EXERCISE GOAL. Give every line of the data again, unchanged, but with no pictures.

TASK DATA.
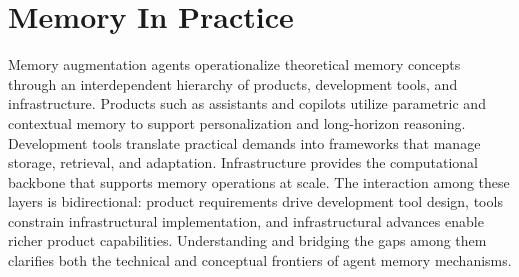 \documentclass[manuscript,screen]{acmart}
\begin{document}
\section{Memory In Practice}
\label{sec:memory_practice}

Memory augmentation agents operationalize theoretical memory concepts through an interdependent hierarchy of products, development tools, and infrastructure. Products such as assistants and copilots utilize parametric and contextual memory to support personalization and long-horizon reasoning. Development tools translate practical demands into frameworks that manage storage, retrieval, and adaptation. Infrastructure provides the computational backbone that supports memory operations at scale. The interaction among these layers is bidirectional: product requirements drive development tool design, tools constrain infrastructural implementation, and infrastructural advances enable richer product capabilities. Understanding and bridging the gaps among them clarifies both the technical and conceptual frontiers of agent memory mechanisms.
\end{document}
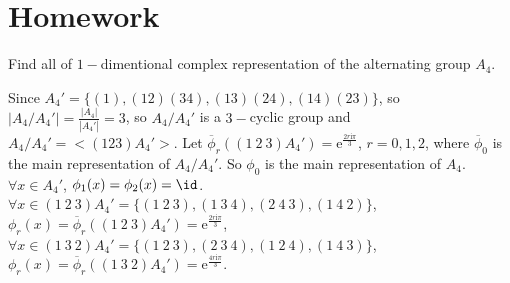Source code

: \documentclass{ctexart}
\newif\ifpreface
\begin{document}
\large
\setlength{\baselineskip}{1.2em}
\ifpreface

\else
\maketitle
\fi
{}
\iffalse
\section{Homework}
\begin{problem}
Find all of $1-$dimentional complex representation of the alternating group $A_4$.
\end{problem}
\begin{solution}
    Since $A_4'=\{(1),(12)(34),(13)(24),(14)(23)\}$, so $|A_4/A_4'|=\frac{|A_4|}{|A_4'|}=3$, so $A_4/A_4'$ is a $3-$cyclic group and $A_4/A_4'=<(123)A_4'>$. Let $\overline{\phi}_r((1\ 2\ 3)A_4')=\mathrm{e}^{\frac{2r\mathrm{i}   \pi}{3}}$, $r=0,1,2$, where $\overline{\phi}_0$ is the main representation of $A_4/A_4'$. So $\phi_0$ is the main representation of $A_4$. $\forall x\in A_4'$, $\phi_1(x)=\phi_2(x)=\id$. $\forall x\in (1\ 2\ 3)A_4'=\{(1\ 2\ 3),(1 \ 3\ 4), (2\ 4\ 3), (1\ 4\ 2)\}$, $\phi_r(x)=\overline{\phi}_r((1\ 2\ 3)A_4')=\mathrm{e}^{\frac{2r\mathrm{i}\pi}{3}}$, $\forall x\in (1\ 3\ 2)A_4'=\{(1\ 2\ 3), (2\ 3\ 4), (1\ 2\ 4), (1\ 4\ 3)\}$, $\phi_r(x)=\overline{\phi}_r((1\ 3\ 2)A_4')=\mathrm{e}^{\frac{4r\mathrm{i}   \pi}{3}}$.
\end{solution}
\end{document}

TASK RESPONSE.
 \documentclass[manuscript,screen]{acmart}
\begin{document}
\section{Memory In Practice}
\label{sec:memory_practice}

Memory augmentation agents operationalize theoretical memory concepts through an interdependent hierarchy of products, development tools, and infrastructure. Products such as assistants and copilots utilize parametric and contextual memory to support personalization and long-horizon reasoning. Development tools translate practical demands into frameworks that manage storage, retrieval, and adaptation. Infrastructure provides the computational backbone that supports memory operations at scale. The interaction among these layers is bidirectional: product requirements drive development tool design, tools constrain infrastructural implementation, and infrastructural advances enable richer product capabilities. Understanding and bridging the gaps among them clarifies both the technical and conceptual frontiers of agent memory mechanisms.
\end{document}
Source code

: \documentclass{ctexart}
\newif\ifpreface
\begin{document}
\large
\setlength{\baselineskip}{1.2em}
\ifpreface

\else
\maketitle
\fi
{}
\iffalse
\section{Homework}
\begin{problem}
Find all of $1-$dimentional complex representation of the alternating group $A_4$.
\end{problem}
\begin{solution}
    Since $A_4'=\{(1),(12)(34),(13)(24),(14)(23)\}$, so $|A_4/A_4'|=\frac{|A_4|}{|A_4'|}=3$, so $A_4/A_4'$ is a $3-$cyclic group and $A_4/A_4'=<(123)A_4'>$. Let $\overline{\phi}_r((1\ 2\ 3)A_4')=\mathrm{e}^{\frac{2r\mathrm{i}   \pi}{3}}$, $r=0,1,2$, where $\overline{\phi}_0$ is the main representation of $A_4/A_4'$. So $\phi_0$ is the main representation of $A_4$. $\forall x\in A_4'$, $\phi_1(x)=\phi_2(x)=\id$. $\forall x\in (1\ 2\ 3)A_4'=\{(1\ 2\ 3),(1 \ 3\ 4), (2\ 4\ 3), (1\ 4\ 2)\}$, $\phi_r(x)=\overline{\phi}_r((1\ 2\ 3)A_4')=\mathrm{e}^{\frac{2r\mathrm{i}\pi}{3}}$, $\forall x\in (1\ 3\ 2)A_4'=\{(1\ 2\ 3), (2\ 3\ 4), (1\ 2\ 4), (1\ 4\ 3)\}$, $\phi_r(x)=\overline{\phi}_r((1\ 3\ 2)A_4')=\mathrm{e}^{\frac{4r\mathrm{i}   \pi}{3}}$.
\end{solution}
\end{document}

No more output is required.